One possible impediment to this course might arise if, as of the intended liquidation date, the original swap had a liability value. In that case, early termination would require making a cash settlement, which, depending on the size, could be problematic. Some entities might try to obviate this cash requirement by structuring the replacement swap with an off-market swap with the same starting liability value. With this strategy, the entity is exchanging one liability for another of the same value, so the adverse cash flow is avoided. While this strategy works, economically, starting a hedge relationship with an off-market derivative complicates the effort to qualify for hedge accounting.
Entities operating under GASB rules face a second consideration. That is, under GASB, any termination of a derivative position automatically triggers an immediate reclassification of the deferred cash flows to current income. Not so for FASB reporting entities. Under FASB rules, as long as the hedged item that was defined in the hedge documentation is still expected to arise (or, more technically, if we cannot conclude that those forecasted cash flow won’t occur), the reclassifications proceed on the basis of the originally planned reclassification schedule.
Rather than replacing the original swap and entering into a new one, a better approach would be to keep the original swap but add a second one, along with new documentation (under FASB) for this second hedge relationship. In this case, the notional of the swap would replicate the notional of the original swap, but the variable leg of this new swap would be 14.0% × LIBOR. With this structure in place, the effective interest will reflect a blend of the original swap’s fixed rate and the fixed rate of the new swap. Both swaps, together, would cover the entirety of the benchmark rate exposure, and hedge accounting would be applied to each.

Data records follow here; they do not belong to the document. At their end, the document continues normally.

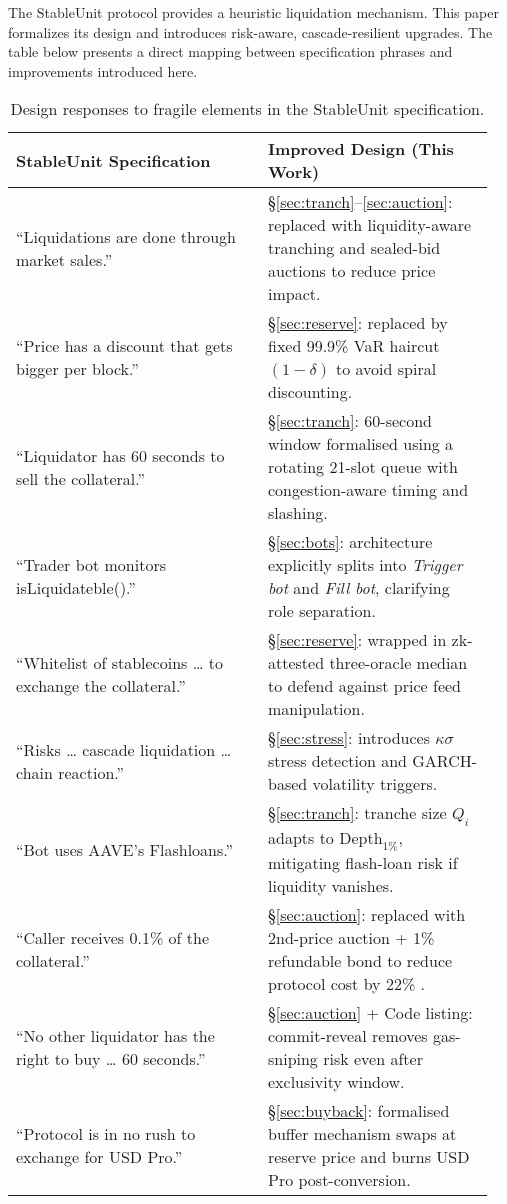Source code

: \documentclass[11pt]{article}
\begin{document}
The StableUnit protocol \parencite{stableunit2025spec} provides a heuristic liquidation mechanism. This paper formalizes its design and introduces risk-aware, cascade-resilient upgrades. The table below presents a direct mapping between specification phrases and improvements introduced here.
\begin{table}[ht]
\centering
\caption{Design responses to fragile elements in the StableUnit specification.}
\label{tab:trigger-map}

\begin{tabular}{@{}p{0.5\linewidth} p{0.45\linewidth}@{}}
\toprule
\textbf{StableUnit Specification} & \textbf{Improved Design (This Work)} \\
\midrule
“Liquidations are done through market sales.” & §\ref{sec:tranch}–\ref{sec:auction}: replaced with liquidity-aware tranching and sealed-bid auctions to reduce price impact. \\
“Price has a discount that gets bigger per block.” & §\ref{sec:reserve}: replaced by fixed 99.9\% VaR haircut $(1 - \delta)$ to avoid spiral discounting. \\
“Liquidator has 60 seconds to sell the collateral.” & §\ref{sec:tranch}: 60-second window formalised using a rotating 21-slot queue with congestion-aware timing and slashing. \\
“Trader bot monitors isLiquidateble().” & §\ref{sec:bots}: architecture explicitly splits into \textit{Trigger bot} and \textit{Fill bot}, clarifying role separation. \\
“Whitelist of stablecoins … to exchange the collateral.” & §\ref{sec:reserve}: wrapped in zk-attested three-oracle median to defend against price feed manipulation. \\
“Risks … cascade liquidation … chain reaction.” & §\ref{sec:stress}: introduces $\kappa\sigma$ stress detection and GARCH-based volatility triggers. \\
“Bot uses AAVE’s Flashloans.” & §\ref{sec:tranch}: tranche size $Q_i$ adapts to $\text{Depth}_{1\%}$, mitigating flash-loan risk if liquidity vanishes. \\
“Caller receives 0.1\% of the collateral.” & §\ref{sec:auction}: replaced with 2nd-price auction + 1\% refundable bond to reduce protocol cost by 22\% \parencite{tian2025defi}. \\
“No other liquidator has the right to buy … 60 seconds.” & §\ref{sec:auction} + Code listing: commit-reveal removes gas-sniping risk even after exclusivity window. \\
“Protocol is in no rush to exchange for USD Pro.” &  §\ref{sec:buyback}: formalised buffer mechanism swaps at reserve price and burns USD Pro post-conversion. \\
\bottomrule
\end{tabular}
\end{table}
\end{document}
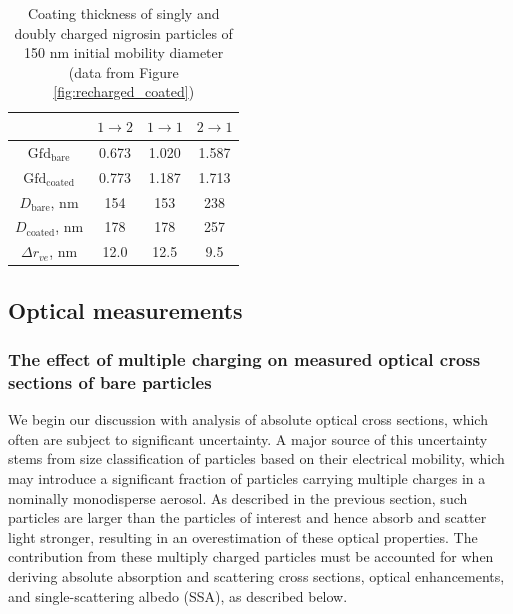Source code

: \documentclass[12pt,authoryear]{elsarticle}
\begin{document}
\begin{table}[htp]
    \centering
    \caption{Coating thickness of singly and doubly charged nigrosin particles of 150 nm initial mobility diameter (data from Figure \ref{fig:recharged_coated})}
    \begin{tabular}{c c c c}
        \hline
        & $1\rightarrow 2$ & $1\rightarrow 1$ & $2\rightarrow 1$ \\
        \hline
        $\mathrm{Gfd}_\mathrm{bare}$ & 0.673 & 1.020 & 1.587\\
        $\mathrm{Gfd}_\mathrm{coated}$ & 0.773 & 1.187 & 1.713\\
        $D_{\mathrm{bare}}$, nm & 154 & 153 & 238 \\
        $D_{\mathrm{coated}}$, nm & 178 & 178 & 257 \\
        $\Delta r_{ve}$, nm & 12.0 & 12.5 & 9.5 \\
        \hline
    \end{tabular}
    \label{tab:recharged_coated}
\end{table}

\subsection{Optical measurements}

\label{sec:optical}

\subsubsection{The effect of multiple charging on measured optical cross sections of bare particles}

We begin our discussion with analysis of absolute optical cross sections, which often are subject to significant uncertainty. A major source of this uncertainty stems from size classification of particles based on their electrical mobility, which may introduce a significant fraction of particles carrying multiple charges in a nominally monodisperse aerosol. As described in the previous section, such particles are larger than the particles of interest and hence absorb and scatter light stronger, resulting in an overestimation of these optical properties. The contribution from these multiply charged particles must be accounted for when deriving absolute absorption and scattering cross sections, optical enhancements, and single-scattering albedo (SSA), as described below.
\end{document}
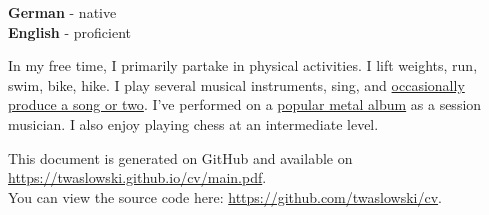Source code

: \documentclass[9pt]{developercv} %
\begin{document}

\begin{minipage}[t]{0.3\textwidth}
	\vspace{-\baselineskip} %

	
	\textbf{German} - native\\
	\textbf{English} - proficient\\
\end{minipage}
\hfill
\begin{minipage}[t]{0.5\textwidth}
	\vspace{-\baselineskip} %
	
	
	In my free time, I primarily partake in physical activities. I lift weights, run, swim, bike, hike. I play several musical instruments, sing, and \textcolor{blue}{\href{https://open.spotify.com/artist/2M3v41tQLJG1nek13NGrow?si=o6iBdOBNQvqiQ5qq6Wze6A}{occasionally produce a song or two}}. I've performed on a \textcolor{blue}{\href{https://en.wikipedia.org/wiki/No_Grave_But_the_Sea}{popular metal album}} as a session musician.
    I also enjoy playing chess at an intermediate level.
\end{minipage}
\hfill
\vfill

\footnotesize{This document is generated on GitHub and available on \textcolor{blue}{\href{https://twaslowski.github.io/cv/main.pdf}{https://twaslowski.github.io/cv/main.pdf}}. \\
You can view the source code here: \textcolor{blue}{\href{https://github.com/twaslowski/cv}{https://github.com/twaslowski/cv}}.}

\end{document}
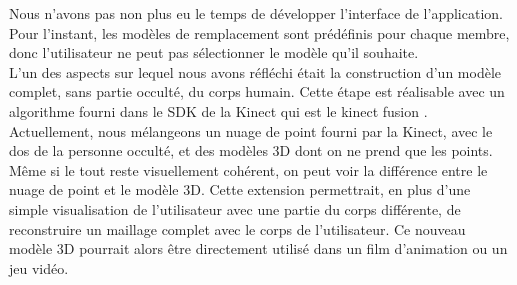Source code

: Nous n'avons pas non plus eu le temps de développer l'interface de l'application. Pour l'instant, les modèles de remplacement
sont prédéfinis pour chaque membre, donc l'utilisateur ne peut pas sélectionner le modèle qu'il souhaite.\\

L'un des aspects sur lequel nous avons réfléchi était la construction d'un modèle complet, sans partie occulté, du corps
humain. Cette étape est réalisable avec un algorithme fourni dans le SDK de la Kinect qui est le \og kinect fusion \fg\cite{
KinectFusion}. Actuellement, nous mélangeons un nuage de point fourni par la Kinect, avec le dos de la personne occulté, et 
des modèles 3D dont on ne prend que les points. Même si le tout reste visuellement cohérent, on peut voir la différence entre
le nuage de point et le modèle 3D.
Cette extension permettrait, en plus d'une simple visualisation de l'utilisateur avec une partie du corps
différente, de reconstruire un maillage complet avec le corps de l'utilisateur. Ce nouveau modèle 3D pourrait alors être
directement utilisé dans un film d'animation ou un jeu vidéo.
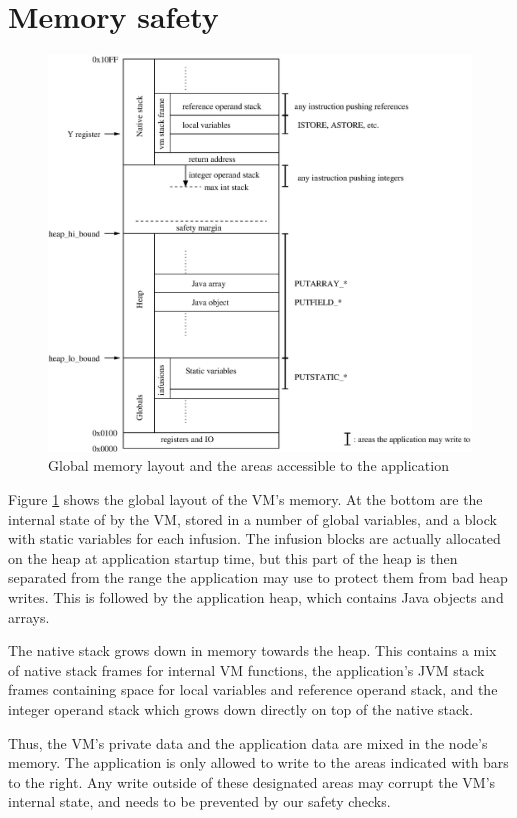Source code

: \section{Memory safety}
\begin{figure}[]
  \includegraphics[width=\linewidth]{memlayout.eps}
  \caption{Global memory layout and the areas accessible to the application}
  \label{fig-memlayout}
\end{figure}

Figure \ref{fig-memlayout} shows the global layout of the VM's memory. At the bottom are the internal state of by the VM, stored in a number of global variables, and a block with static variables for each infusion. The infusion blocks are actually allocated on the heap at application startup time, but this part of the heap is then separated from the range the application may use to protect them from bad heap writes. This is followed by the application heap, which contains Java objects and arrays.

The native stack grows down in memory towards the heap. This contains a mix of native stack frames for internal VM functions, the application's JVM stack frames containing space for local variables and reference operand stack, and the integer operand stack which grows down directly on top of the native stack.

Thus, the VM's private data and the application data are mixed in the node's memory. The application is only allowed to write to the areas indicated with bars to the right. Any write outside of these designated areas may corrupt the VM's internal state, and needs to be prevented by our safety checks.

Even with this alternative course of action, GASB-reporting entities might not be entirely out of the woods. Their standard leaves some room for interpretation, whereby the change in facts and circumstances could force the early reclassification of the deferred cash flow amounts. Even worse, hedge accounting could be denied going forward for either swap. Under GASB, it appears that there’s some prospect that you’re damned if you do, and damned if you don’t, regardless of how you respond to the changes in the calculation of interest charge.